Young Woman Bored by Petr KratochvilIn our society its getting easier and easier to get bored. With so much inundating us all at one time, from the internet, to all the TV shows you “need” to watch to easy access to all sorts of news and information, its easy to get that stuff, absorb it and move on. We are so easily bored that we can’t just stick to one thing at a time, we have to multitask in life, we have to be busy almost 24/7. Like myself, I am online watching a tv show while on my iPad looking up crap at the same time. If there’s ever a slow part of the show I’m watching I go to my iPad to look up stuff online or check on my kingdom on You Rule. This fast paced lifestyle has spilled over, I think, into our relationships.

Now with family and friends, we’re pretty good with for the most part. We do things with them every once in awhile, we don’t see them that often usually because of our hectic work schedules or maybe all these hobbies and events we’re attending, so they seem relatively unharmed by our inability to pay attention for very long. But those people we date, those people we see day in and day out because we’re so madly in love, become a problem.
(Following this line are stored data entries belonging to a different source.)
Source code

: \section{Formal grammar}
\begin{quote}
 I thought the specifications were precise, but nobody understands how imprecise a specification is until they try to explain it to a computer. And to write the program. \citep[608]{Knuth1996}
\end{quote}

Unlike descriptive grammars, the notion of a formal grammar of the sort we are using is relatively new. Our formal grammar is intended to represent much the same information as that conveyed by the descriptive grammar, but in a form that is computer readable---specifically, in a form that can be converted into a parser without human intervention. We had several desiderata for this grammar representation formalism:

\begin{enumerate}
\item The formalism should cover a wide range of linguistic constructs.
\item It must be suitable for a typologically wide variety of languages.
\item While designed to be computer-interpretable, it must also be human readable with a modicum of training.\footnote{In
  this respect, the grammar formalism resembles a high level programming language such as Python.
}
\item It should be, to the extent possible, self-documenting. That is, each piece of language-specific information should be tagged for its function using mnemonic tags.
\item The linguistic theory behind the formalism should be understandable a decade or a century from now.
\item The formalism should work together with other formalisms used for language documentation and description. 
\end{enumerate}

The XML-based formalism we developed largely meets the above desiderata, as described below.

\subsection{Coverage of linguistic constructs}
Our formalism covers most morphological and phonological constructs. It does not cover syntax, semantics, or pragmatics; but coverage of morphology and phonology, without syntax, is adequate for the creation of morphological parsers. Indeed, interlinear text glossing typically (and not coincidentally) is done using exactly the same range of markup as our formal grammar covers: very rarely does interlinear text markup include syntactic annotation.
There are many theories as to why relationships don’t work. They’re theories because they don’t apply to everyone, everyone becomes unsuccessful for different reasons, but the idea of being bored is one that I keep hearing a lot. Now I hear this much equally from men and women, that’s why men cheat and that’s why women break up. They get themselves into a relationship and its obviously all great at first, but instead of it taking years for a relationship to get stale, it almost happens in mere months. People who were once unable to keep their hands off each other are too busy doing other things like playing video games or watching TV. Not that, that’s a bad thing, but if it’s preferred over actually spending time with your significant other, then obviously that’s a problem.

This happens more in marriage than in dating. In dating, you’re trying way too hard to be interesting and to keep things fresh for it to get too bored. Even your personality changes up every once in awhile to keep your girlfriend on her toes or whatever. In marriage, as I’ve mentioned before, people get complacent and they stop doing anything fun and exciting. They get into a routine, and its no surprise that people get bored and leave. Why would you want to stay with someone who’s the same day in and day out and does the same things day in and day out? Who would want to live with someone who has the same routine everyday (minus work, of course)? Some people may find it endearing, comfortable, and there are those who can live in the same. Its familiar and warm and inviting, like a familiar blanket or the home you may have grown up in. Others, it drives them crazy. That’s why people divorce so quickly, break up so swiftly.

So what do you do? Are you victim to being the same old same old? Well, haha, I guess the suggestion would be pretty obvious, change it up a little. And I don’t mean to change it up to where its out of character. You don’t want to get a tattoo or go bungee jumping if you’re sensitive to pain or afraid of heights, but you’re all multifaceted people. You can find something in your bag of tricks that’s true to you. Change it up a little. Like myself, I like fine dining, where you have to dress up and everything. Now I don’t do this on a regular basis and probably haven’t done it in a long time, but I’d take a girlfriend out to a fancy restaurant far away that’s different and new and puts us in a new environment around new people. Its a small example, but it keeps it from being monotonous.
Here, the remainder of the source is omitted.